Карл Брюллов (1799–1852)

Та же коллизия с “измами” дает себя знать и в оценке творчества Карла Брюллова, но более резко, чем в отношении Кипренского, которого причисляют к романтизму всецело, Брюллова же признать всецело романтиком не удается, и вина в этом падает на художника.

“Настоящим гением компромисса между идеалами классической школы и нововведениями романтизма в русском искусстве был, несомненно, К.П.Брюллов, — заявляет без обиняков исследователь. — Блестящий рисовальщик, акварелист, портретист, исторический живописец, мастер крупной картинной формы, обладавший большим размахом декоративной фантазии, Брюллов еще учеником петербургской Академии снискал всеобщую славу. Но его ожидала несколько странная участь, сказавшаяся и на позднейшей репутации его в русской критике, — оставаться на вершине расцвета и славы талантливым художником, играющим роль гения”.

Странно звучит столь недоброжелательный тон у современного историка искусства, который, видимо, основывает свой взгляд “на позднейшей репутации” художника “в русской критике”, которая в пылу борьбы с академическим искусством вряд ли была справедлива по отношению к Брюллову; в те времена и Пушкина не очень высоко ставили. А ведь Карл Брюллов — первейший из русских живописцев, как Пушкин в литературе первейший. А он всего лишь “гений компромисса”, “играющий роль гения”. Одни теоретики разрабатывают “измы”, говорят о симбиозе “антизма с романтизмом”, другие их оспаривают, объявляя художника“ гением компромисса”. Между тем вершинное явление в мировом искусстве не понято, не оценено — и где? Именно в России — и в веке XIX, и в веке XX. Немудрено при этом проглядеть и Ренессанс в России.

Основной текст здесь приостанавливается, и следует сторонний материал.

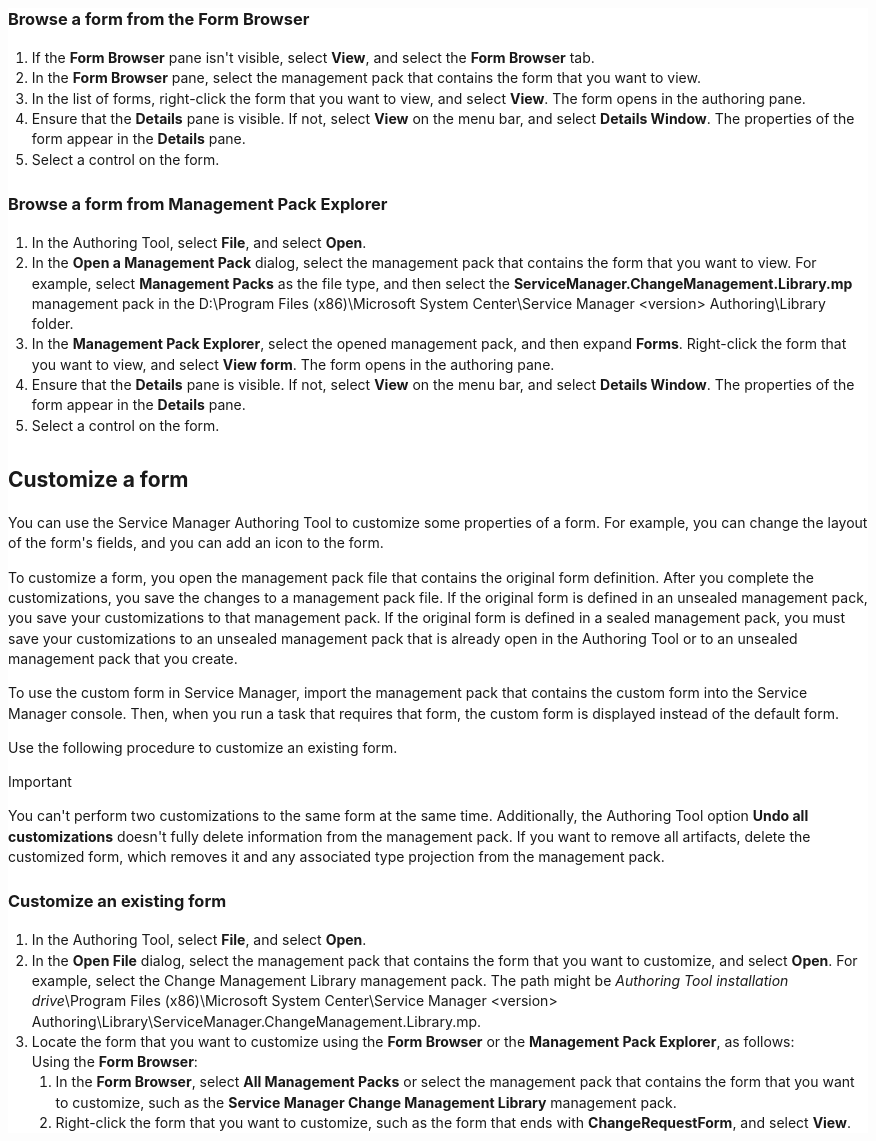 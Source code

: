 ### Browse a form from the Form Browser  

1.  If the **Form Browser** pane isn't visible, select **View**, and select the **Form Browser** tab.  
2.  In the **Form Browser** pane, select the management pack that contains the form that you want to view.  
3.  In the list of forms, right-click the form that you want to view, and select **View**. The form opens in the authoring pane.  
4.  Ensure that the **Details** pane is visible. If not, select **View** on the menu bar, and select **Details Window**. The properties of the form appear in the **Details** pane.  
5.  Select a control on the form.  

### Browse a form from Management Pack Explorer  

1.  In the Authoring Tool, select **File**, and select **Open**.  
2.  In the **Open a Management Pack** dialog, select the management pack that contains the form that you want to view. For example, select **Management Packs** as the file type, and then select the **ServiceManager.ChangeManagement.Library.mp** management pack in the D:\\Program Files \(x86\)\\Microsoft System Center\\Service Manager \<version\> Authoring\\Library folder.  
3.  In the **Management Pack Explorer**, select the opened management pack, and then expand **Forms**. Right-click the form that you want to view, and select **View form**. The form opens in the authoring pane.  
4.  Ensure that the **Details** pane is visible. If not, select **View** on the menu bar, and select **Details Window**. The properties of the form appear in the **Details** pane.  
5.  Select a control on the form.  

## Customize a form

You can use the Service Manager Authoring Tool to customize some properties of a form. For example, you can change the layout of the form's fields, and you can add an icon to the form.  

To customize a form, you open the management pack file that contains the original form definition. After you complete the customizations, you save the changes to a management pack file. If the original form is defined in an unsealed management pack, you save your customizations to that management pack. If the original form is defined in a sealed management pack, you must save your customizations to an unsealed management pack that is already open in the Authoring Tool or to an unsealed management pack that you create.  

To use the custom form in Service Manager, import the management pack that contains the custom form into the Service Manager console. Then, when you run a task that requires that form, the custom form is displayed instead of the default form.  

Use the following procedure to customize an existing form.  

> [!IMPORTANT]  
>  You can't perform two customizations to the same form at the same time. Additionally, the Authoring Tool option **Undo all customizations** doesn't fully delete information from the management pack. If you want to remove all artifacts, delete the customized form, which removes it and any associated type projection from the management pack.  

### Customize an existing form  

1.  In the Authoring Tool, select **File**, and select **Open**.  
2.  In the **Open File** dialog, select the management pack that contains the form that you want to customize, and select **Open**. For example, select the Change Management Library management pack. The path might be *Authoring Tool installation drive*\\Program Files \(x86\)\\Microsoft System Center\\Service Manager \<version\> Authoring\\Library\\ServiceManager.ChangeManagement.Library.mp.  
3.  Locate the form that you want to customize using the **Form Browser** or the **Management Pack Explorer**, as follows:  
     Using the **Form Browser**:  
    1.  In the **Form Browser**, select **All Management Packs** or select the management pack that contains the form that you want to customize, such as the **Service Manager Change Management Library** management pack.  
    2.  Right-click the form that you want to customize, such as the form that ends with **ChangeRequestForm**, and select **View**.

При таком подходе, конечно, исследователи не воспринимают картину “Последний день Помпеи”, как она есть. “Романтическая стихия оказалась влитой в совершенно оформленный классический сосуд. Ужасающее зрелище заметно эстетизируется и начинает чуть ли не радовать взор красивой гибелью красивого мира. Романтический и классический тезисы, столь легко и мастерски совмещенные, взаимно обесцениваются, как бы лишают друг друга серьезности, этической подосновы, превращаются в талантливую игру и замыкаются на впечатлении эффектной финальной оперной мизансцены”.


Каково?! Будто это разнос картины, сегодня написанной, в пылу полемики. Извержение вулкана не романтическая стихия, это природный катаклизм, картина которого восстановлена отчасти раскопками археологов; художник увидел целостную картину в миг катастрофы, живую сцену в яви, не держа в уме никаких тезисов, столь важных для теоретиков. “Ужасающее зрелище заметно эстетизируется”, и картина, утверждают, лишается “этической подосновы”. В том все и дело: эстетический феномен — гибель прекрасного мира — пытаются оценить с моральной точки зрения, с набором тезисов.


Красота древнего мира проступает в яви, как в ночи при блеске молнии, как она проступала всегда, но в миг извержения вулкана над городом; все происходит мгновенно, — здесь не эстетизация ужасного зрелища, а красота, застигнутая врасплох волнующим, необыкновеным событием, красота женщин еще прекраснее кажется в подобные мгновенья, это еще не смерть, посреди рушащихся зданий и надгробий на кладбище последний миг самодовлеющей красоты перед ужасом и уродством смерти.

Это величественное зрелище гибели античного мира, в основе сюжета не история с бесконечными ужасами войн и преступлений, а природный катаклизм, как в основе сюжета “Илиады” лежит не ход Троянской войны, а гнев Ахилла, то есть сюжет, счастливо найденный и развитый во всеобъемлющее зрелище-символ. Ни романтических, ни классических тезисов здесь нет и в помине, как не было их у Микеланджело или Рафаэля, поскольку они добивались высшего синтеза христианского и античного начал в их миросозерцании и эстетике. Такого же высшего синтеза достиг и русский художник в картине “Последний день Помпеи”, что ясно было и критикам, и публике в Италии среди множества шедевров эпохи Возрождения.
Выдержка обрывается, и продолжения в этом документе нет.